**Activity:** From the line that contains "- [flow](Observable.md#flow)" through the line that contains "- [ignoreElements](Observable.md#ignoreelements)", output every line of the listing below exactly and leave out all the rest.

**Provided material:**

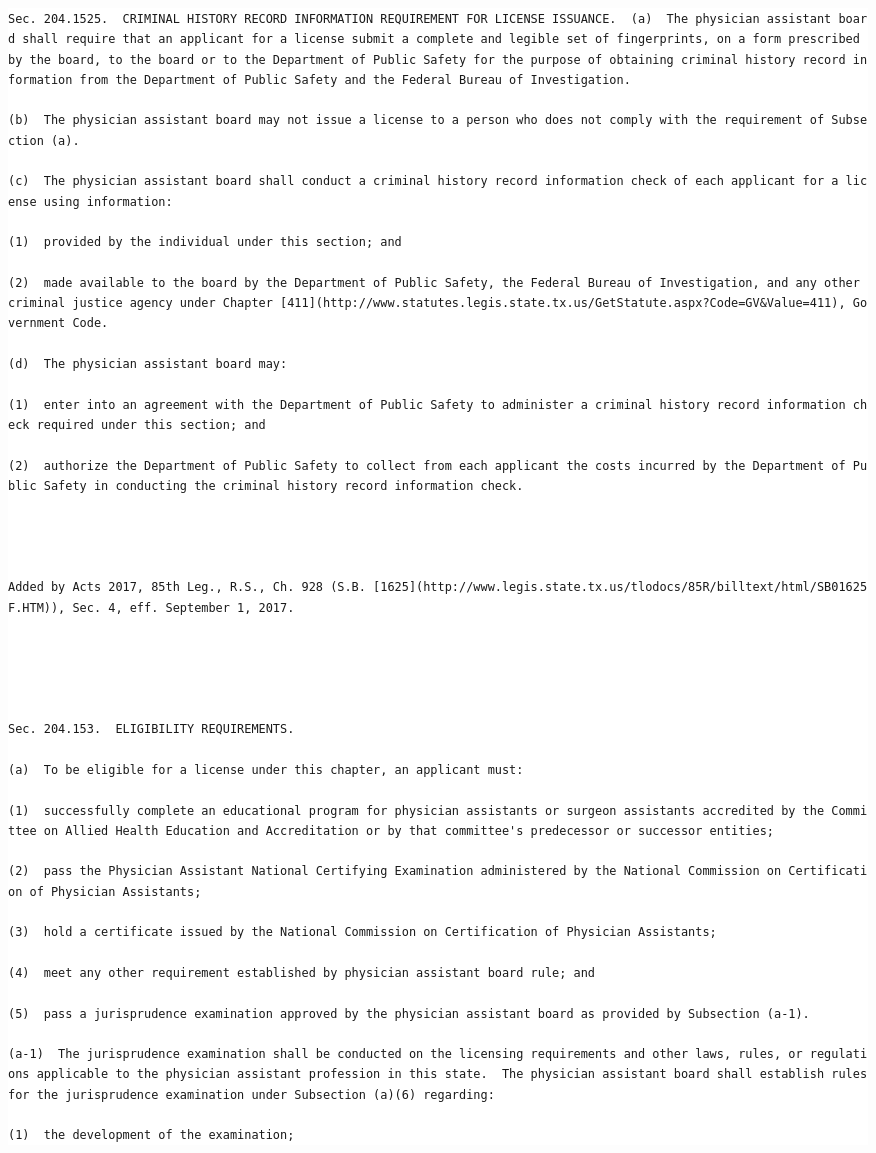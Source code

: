     
    
    
    
    Sec. 204.1525.  CRIMINAL HISTORY RECORD INFORMATION REQUIREMENT FOR LICENSE ISSUANCE.  (a)  The physician assistant board shall require that an applicant for a license submit a complete and legible set of fingerprints, on a form prescribed by the board, to the board or to the Department of Public Safety for the purpose of obtaining criminal history record information from the Department of Public Safety and the Federal Bureau of Investigation.
    
    (b)  The physician assistant board may not issue a license to a person who does not comply with the requirement of Subsection (a).
    
    (c)  The physician assistant board shall conduct a criminal history record information check of each applicant for a license using information:
    
    (1)  provided by the individual under this section; and
    
    (2)  made available to the board by the Department of Public Safety, the Federal Bureau of Investigation, and any other criminal justice agency under Chapter [411](http://www.statutes.legis.state.tx.us/GetStatute.aspx?Code=GV&Value=411), Government Code.
    
    (d)  The physician assistant board may:
    
    (1)  enter into an agreement with the Department of Public Safety to administer a criminal history record information check required under this section; and
    
    (2)  authorize the Department of Public Safety to collect from each applicant the costs incurred by the Department of Public Safety in conducting the criminal history record information check.
    
    
    
    
    Added by Acts 2017, 85th Leg., R.S., Ch. 928 (S.B. [1625](http://www.legis.state.tx.us/tlodocs/85R/billtext/html/SB01625F.HTM)), Sec. 4, eff. September 1, 2017.
    
    
    
    
    
    Sec. 204.153.  ELIGIBILITY REQUIREMENTS.
    
    (a)  To be eligible for a license under this chapter, an applicant must:
    
    (1)  successfully complete an educational program for physician assistants or surgeon assistants accredited by the Committee on Allied Health Education and Accreditation or by that committee's predecessor or successor entities;
    
    (2)  pass the Physician Assistant National Certifying Examination administered by the National Commission on Certification of Physician Assistants;
    
    (3)  hold a certificate issued by the National Commission on Certification of Physician Assistants;
    
    (4)  meet any other requirement established by physician assistant board rule; and
    
    (5)  pass a jurisprudence examination approved by the physician assistant board as provided by Subsection (a-1).
    
    (a-1)  The jurisprudence examination shall be conducted on the licensing requirements and other laws, rules, or regulations applicable to the physician assistant profession in this state.  The physician assistant board shall establish rules for the jurisprudence examination under Subsection (a)(6) regarding:
    
    (1)  the development of the examination;
    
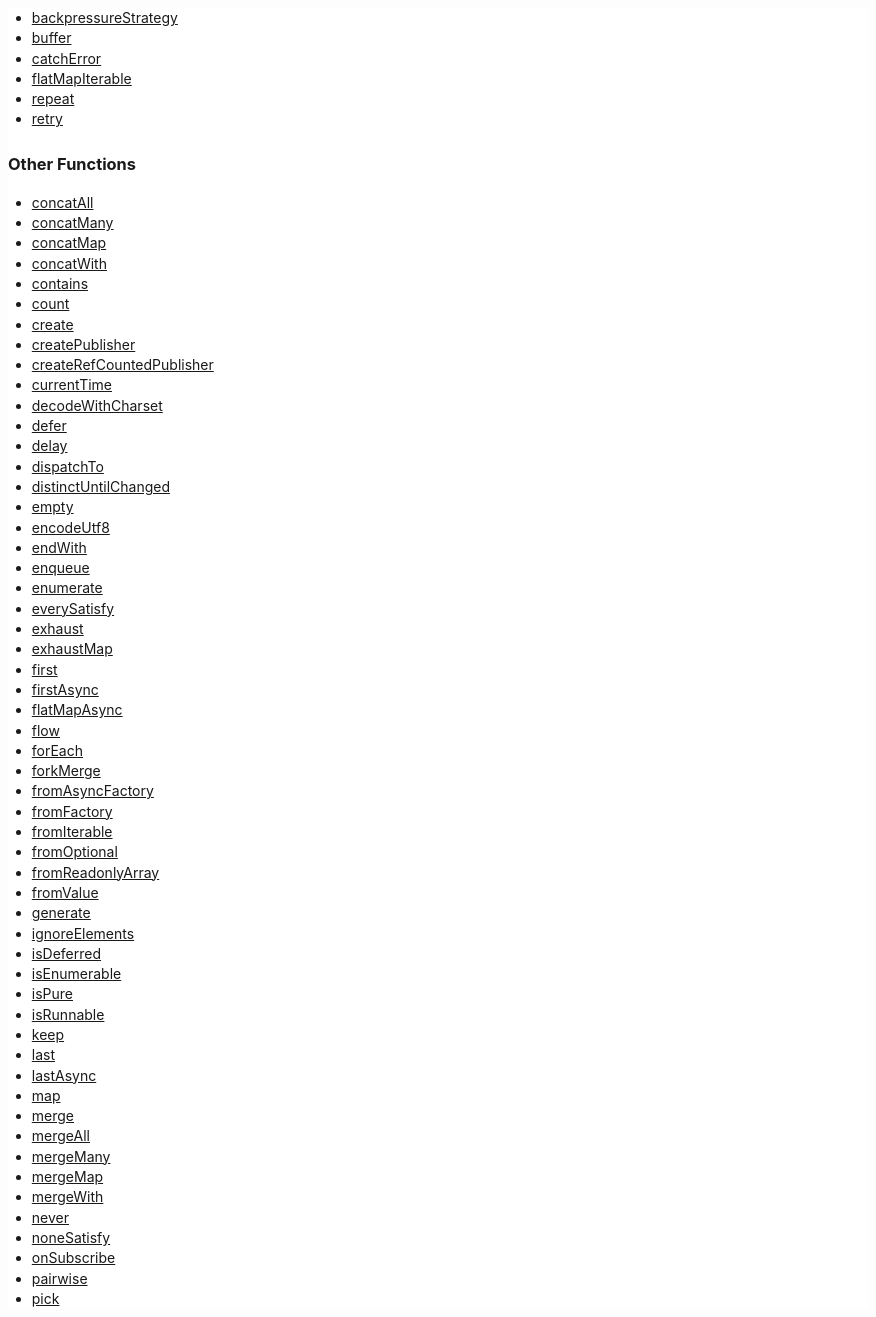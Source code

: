 - [backpressureStrategy](Observable.md#backpressurestrategy)
- [buffer](Observable.md#buffer)
- [catchError](Observable.md#catcherror)
- [flatMapIterable](Observable.md#flatmapiterable)
- [repeat](Observable.md#repeat)
- [retry](Observable.md#retry)

### Other Functions

- [concatAll](Observable.md#concatall)
- [concatMany](Observable.md#concatmany)
- [concatMap](Observable.md#concatmap)
- [concatWith](Observable.md#concatwith)
- [contains](Observable.md#contains)
- [count](Observable.md#count)
- [create](Observable.md#create)
- [createPublisher](Observable.md#createpublisher)
- [createRefCountedPublisher](Observable.md#createrefcountedpublisher)
- [currentTime](Observable.md#currenttime)
- [decodeWithCharset](Observable.md#decodewithcharset)
- [defer](Observable.md#defer)
- [delay](Observable.md#delay)
- [dispatchTo](Observable.md#dispatchto)
- [distinctUntilChanged](Observable.md#distinctuntilchanged)
- [empty](Observable.md#empty)
- [encodeUtf8](Observable.md#encodeutf8)
- [endWith](Observable.md#endwith)
- [enqueue](Observable.md#enqueue)
- [enumerate](Observable.md#enumerate)
- [everySatisfy](Observable.md#everysatisfy)
- [exhaust](Observable.md#exhaust)
- [exhaustMap](Observable.md#exhaustmap)
- [first](Observable.md#first)
- [firstAsync](Observable.md#firstasync)
- [flatMapAsync](Observable.md#flatmapasync)
- [flow](Observable.md#flow)
- [forEach](Observable.md#foreach)
- [forkMerge](Observable.md#forkmerge)
- [fromAsyncFactory](Observable.md#fromasyncfactory)
- [fromFactory](Observable.md#fromfactory)
- [fromIterable](Observable.md#fromiterable)
- [fromOptional](Observable.md#fromoptional)
- [fromReadonlyArray](Observable.md#fromreadonlyarray)
- [fromValue](Observable.md#fromvalue)
- [generate](Observable.md#generate)
- [ignoreElements](Observable.md#ignoreelements)
- [isDeferred](Observable.md#isdeferred)
- [isEnumerable](Observable.md#isenumerable)
- [isPure](Observable.md#ispure)
- [isRunnable](Observable.md#isrunnable)
- [keep](Observable.md#keep)
- [last](Observable.md#last)
- [lastAsync](Observable.md#lastasync)
- [map](Observable.md#map)
- [merge](Observable.md#merge)
- [mergeAll](Observable.md#mergeall)
- [mergeMany](Observable.md#mergemany)
- [mergeMap](Observable.md#mergemap)
- [mergeWith](Observable.md#mergewith)
- [never](Observable.md#never)
- [noneSatisfy](Observable.md#nonesatisfy)
- [onSubscribe](Observable.md#onsubscribe)
- [pairwise](Observable.md#pairwise)
- [pick](Observable.md#pick)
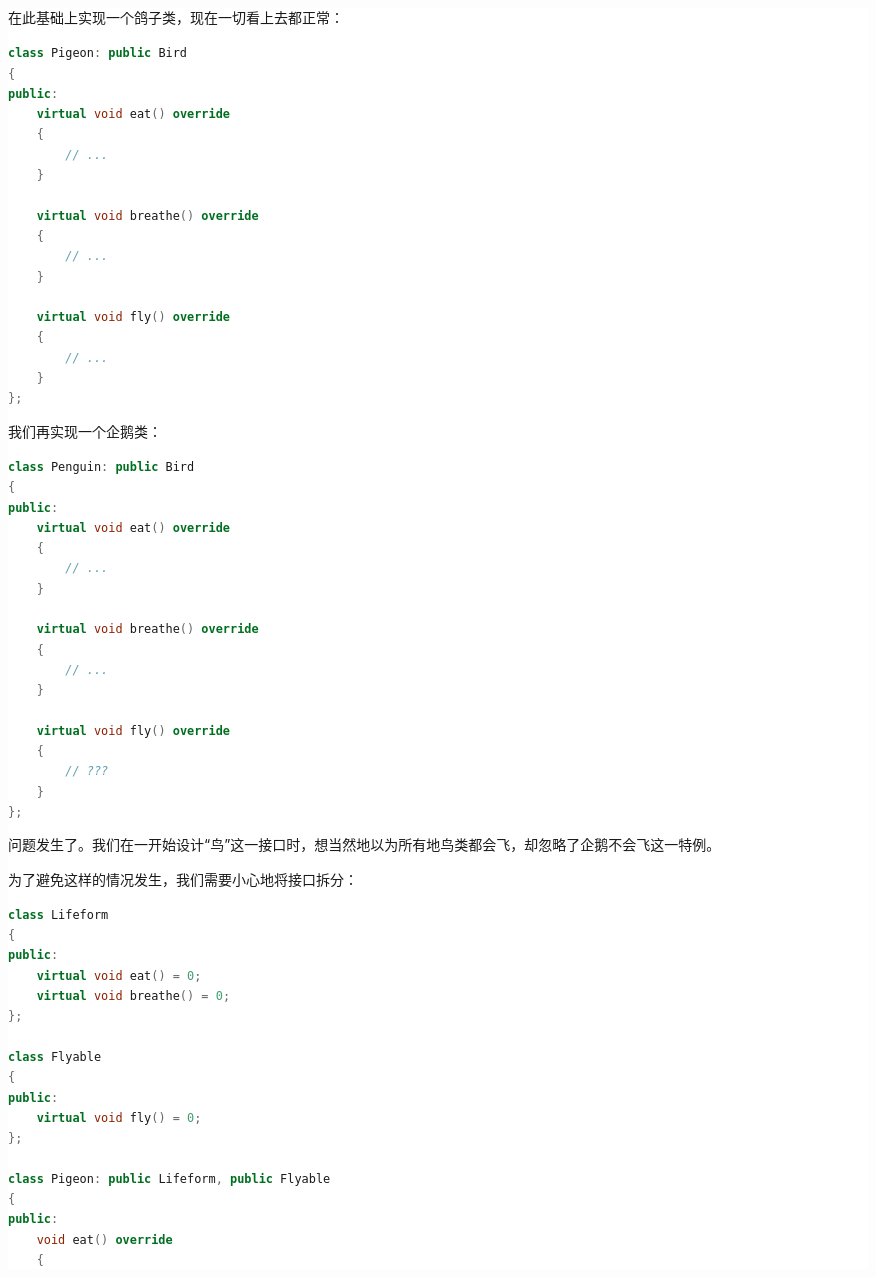 在此基础上实现一个鸽子类，现在一切看上去都正常：
```c++
class Pigeon: public Bird
{
public:
    virtual void eat() override 
    {
        // ...
    }

    virtual void breathe() override
    {
        // ...
    }

    virtual void fly() override 
    {
        // ...
    }
};
```

我们再实现一个企鹅类：
```c++
class Penguin: public Bird
{
public:
    virtual void eat() override 
    {
        // ...
    }

    virtual void breathe() override
    {
        // ...
    }

    virtual void fly() override 
    {
        // ???
    }
};
```
问题发生了。我们在一开始设计“鸟”这一接口时，想当然地以为所有地鸟类都会飞，却忽略了企鹅不会飞这一特例。

为了避免这样的情况发生，我们需要小心地将接口拆分：

```c++
class Lifeform
{
public:
    virtual void eat() = 0;
    virtual void breathe() = 0;
};

class Flyable
{
public:
    virtual void fly() = 0;
};

class Pigeon: public Lifeform, public Flyable
{
public:
    void eat() override
    {
```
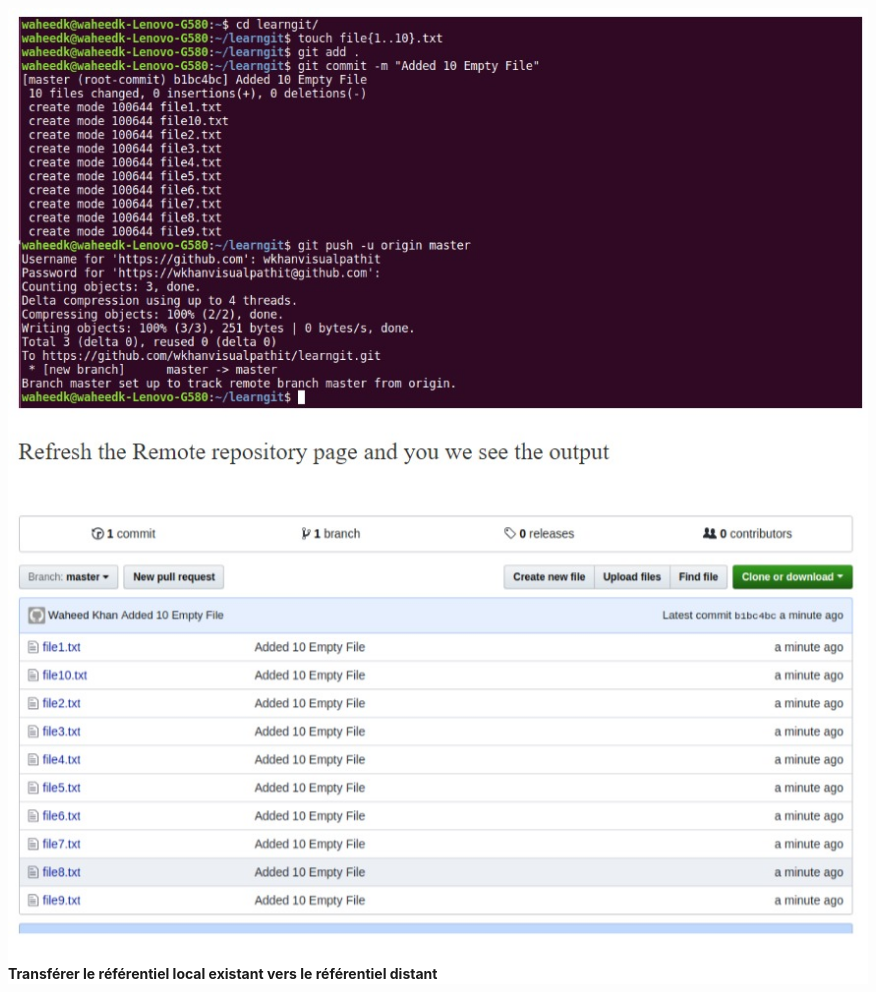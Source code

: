 ![Alt Text](images/image24.jpeg)

#### Transférer le référentiel local existant vers le référentiel distant
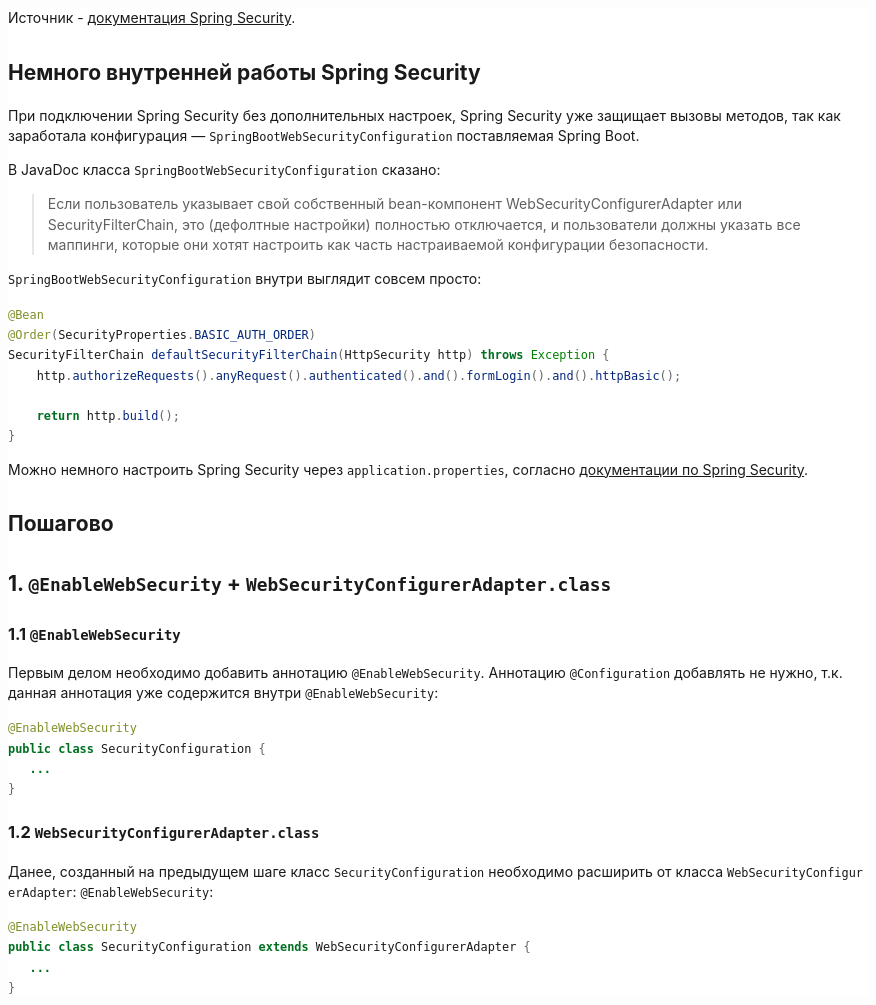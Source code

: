 Источник - [документация Spring Security](https://docs.spring.io/spring-security/reference/getting-spring-security.html#getting-maven-boot).

## Немного внутренней работы Spring Security
При подключении Spring Security без дополнительных настроек, Spring Security уже защищает вызовы методов, так как заработала конфигурация — `SpringBootWebSecurityConfiguration` поставляемая Spring Boot.

В JavaDoc класса `SpringBootWebSecurityConfiguration` сказано:
> Если пользователь указывает свой собственный bean-компонент WebSecurityConfigurerAdapter или SecurityFilterChain, это (дефолтные настройки) полностью отключается, и пользователи должны указать все маппинги, которые они хотят настроить как часть настраиваемой конфигурации безопасности. 

`SpringBootWebSecurityConfiguration` внутри выглядит совсем просто:
```java
@Bean
@Order(SecurityProperties.BASIC_AUTH_ORDER)
SecurityFilterChain defaultSecurityFilterChain(HttpSecurity http) throws Exception {
	http.authorizeRequests().anyRequest().authenticated().and().formLogin().and().httpBasic();

	return http.build();
}
```

Можно немного настроить Spring Security через `application.properties`, согласно [документации по Spring Security](https://docs.spring.io/spring-boot/docs/current/reference/html/application-properties.html#application-properties.security).

## Пошагово
## 1. `@EnableWebSecurity` + `WebSecurityConfigurerAdapter.class`
### 1.1 `@EnableWebSecurity`
Первым делом необходимо добавить аннотацию `@EnableWebSecurity`. Аннотацию `@Configuration` добавлять не нужно, т.к. данная аннотация уже содержится внутри `@EnableWebSecurity`:
```java
@EnableWebSecurity
public class SecurityConfiguration {
   ...
}
```
### 1.2 `WebSecurityConfigurerAdapter.class`
Данее, созданный на предыдущем шаге класс `SecurityConfiguration` необходимо расширить от класса `WebSecurityConfigurerAdapter`:
`@EnableWebSecurity`:
```java
@EnableWebSecurity
public class SecurityConfiguration extends WebSecurityConfigurerAdapter {
   ...
}
```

**Answer section:**
- [flow](Observable.md#flow)
- [forEach](Observable.md#foreach)
- [forkMerge](Observable.md#forkmerge)
- [fromAsyncFactory](Observable.md#fromasyncfactory)
- [fromFactory](Observable.md#fromfactory)
- [fromIterable](Observable.md#fromiterable)
- [fromOptional](Observable.md#fromoptional)
- [fromReadonlyArray](Observable.md#fromreadonlyarray)
- [fromValue](Observable.md#fromvalue)
- [generate](Observable.md#generate)
- [ignoreElements](Observable.md#ignoreelements)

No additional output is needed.